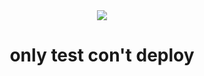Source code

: <div align="center">
  <img src="https://telegra.ph/file/0edc0f3917fde20a7990a.jpg" >
  <h1>only test con't deploy</h1>
</div>

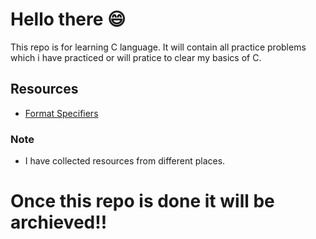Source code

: # Hello there 😄
This repo is for learning C language. It will contain all practice problems which i have practiced or will pratice to clear my basics of C.

## Resources
* [Format Specifiers](https://github.com/Anubhav1603/C-basics/blob/master/Basic%20Declarations%20and%20Expressions/format_specifiers.md)

### __Note__
- I have collected resources from different places.

# Once this repo is done it will be archieved!!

Task:
Within the records above, each line containing "https" is to be returned.

Answer:
  <img src="https://telegra.ph/file/0edc0f3917fde20a7990a.jpg" >
* [Format Specifiers](https://github.com/Anubhav1603/C-basics/blob/master/Basic%20Declarations%20and%20Expressions/format_specifiers.md)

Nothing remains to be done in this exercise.